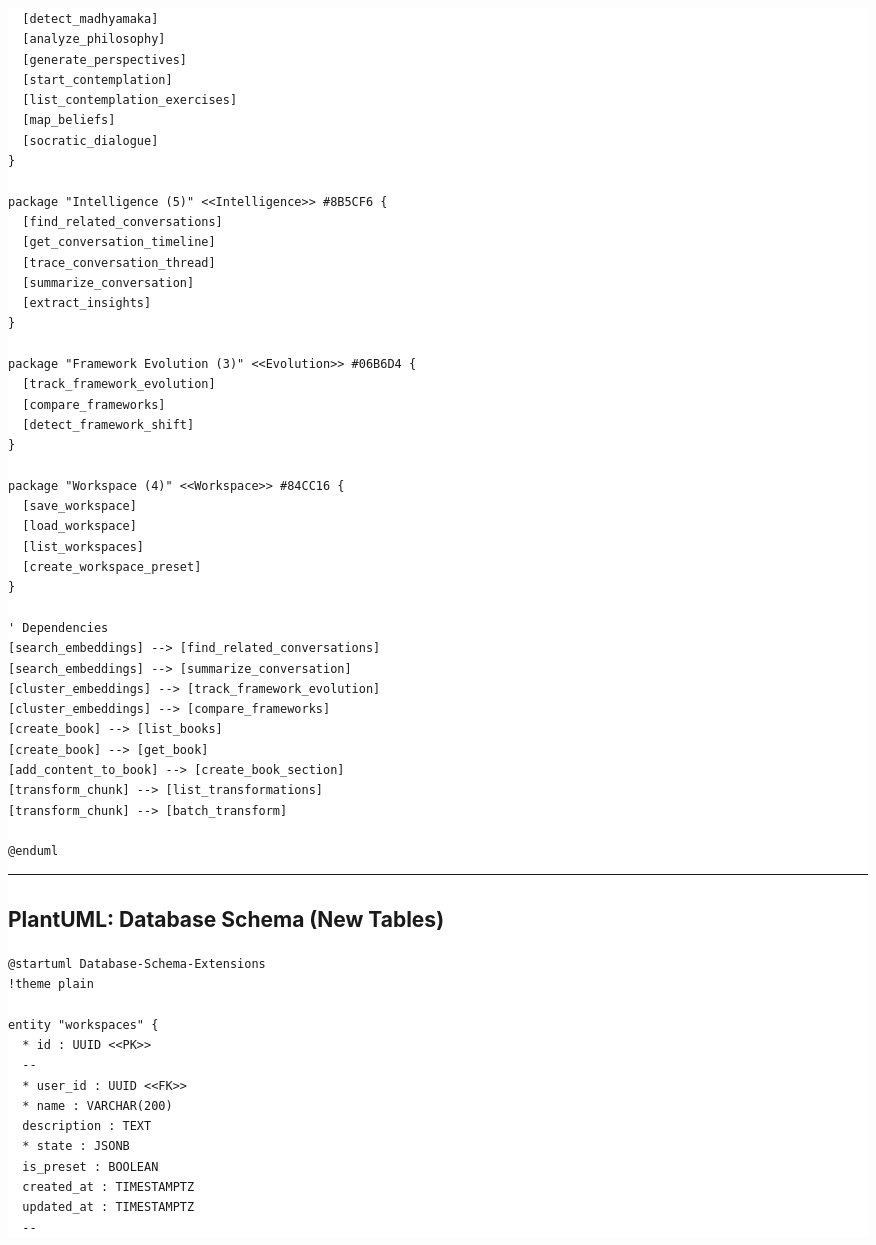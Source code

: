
 ```plantuml
  [detect_madhyamaka]
  [analyze_philosophy]
  [generate_perspectives]
  [start_contemplation]
  [list_contemplation_exercises]
  [map_beliefs]
  [socratic_dialogue]
}

package "Intelligence (5)" <<Intelligence>> #8B5CF6 {
  [find_related_conversations]
  [get_conversation_timeline]
  [trace_conversation_thread]
  [summarize_conversation]
  [extract_insights]
}

package "Framework Evolution (3)" <<Evolution>> #06B6D4 {
  [track_framework_evolution]
  [compare_frameworks]
  [detect_framework_shift]
}

package "Workspace (4)" <<Workspace>> #84CC16 {
  [save_workspace]
  [load_workspace]
  [list_workspaces]
  [create_workspace_preset]
}

' Dependencies
[search_embeddings] --> [find_related_conversations]
[search_embeddings] --> [summarize_conversation]
[cluster_embeddings] --> [track_framework_evolution]
[cluster_embeddings] --> [compare_frameworks]
[create_book] --> [list_books]
[create_book] --> [get_book]
[add_content_to_book] --> [create_book_section]
[transform_chunk] --> [list_transformations]
[transform_chunk] --> [batch_transform]

@enduml
```

---

## PlantUML: Database Schema (New Tables)

```plantuml
@startuml Database-Schema-Extensions
!theme plain

entity "workspaces" {
  * id : UUID <<PK>>
  --
  * user_id : UUID <<FK>>
  * name : VARCHAR(200)
  description : TEXT
  * state : JSONB
  is_preset : BOOLEAN
  created_at : TIMESTAMPTZ
  updated_at : TIMESTAMPTZ
  --
```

####################

Required work -
Apart from the pictures, every line above must be repeated exactly.

Reply -
Source code

:
 ```plantuml
  [detect_madhyamaka]
  [analyze_philosophy]
  [generate_perspectives]
  [start_contemplation]
  [list_contemplation_exercises]
  [map_beliefs]
  [socratic_dialogue]
}

package "Intelligence (5)" <<Intelligence>> #8B5CF6 {
  [find_related_conversations]
  [get_conversation_timeline]
  [trace_conversation_thread]
  [summarize_conversation]
  [extract_insights]
}

package "Framework Evolution (3)" <<Evolution>> #06B6D4 {
  [track_framework_evolution]
  [compare_frameworks]
  [detect_framework_shift]
}

package "Workspace (4)" <<Workspace>> #84CC16 {
  [save_workspace]
  [load_workspace]
  [list_workspaces]
  [create_workspace_preset]
}

' Dependencies
[search_embeddings] --> [find_related_conversations]
[search_embeddings] --> [summarize_conversation]
[cluster_embeddings] --> [track_framework_evolution]
[cluster_embeddings] --> [compare_frameworks]
[create_book] --> [list_books]
[create_book] --> [get_book]
[add_content_to_book] --> [create_book_section]
[transform_chunk] --> [list_transformations]
[transform_chunk] --> [batch_transform]

@enduml
```

---

## PlantUML: Database Schema (New Tables)

```plantuml
@startuml Database-Schema-Extensions
!theme plain

entity "workspaces" {
  * id : UUID <<PK>>
  --
  * user_id : UUID <<FK>>
  * name : VARCHAR(200)
  description : TEXT
  * state : JSONB
  is_preset : BOOLEAN
  created_at : TIMESTAMPTZ
  updated_at : TIMESTAMPTZ
  --
```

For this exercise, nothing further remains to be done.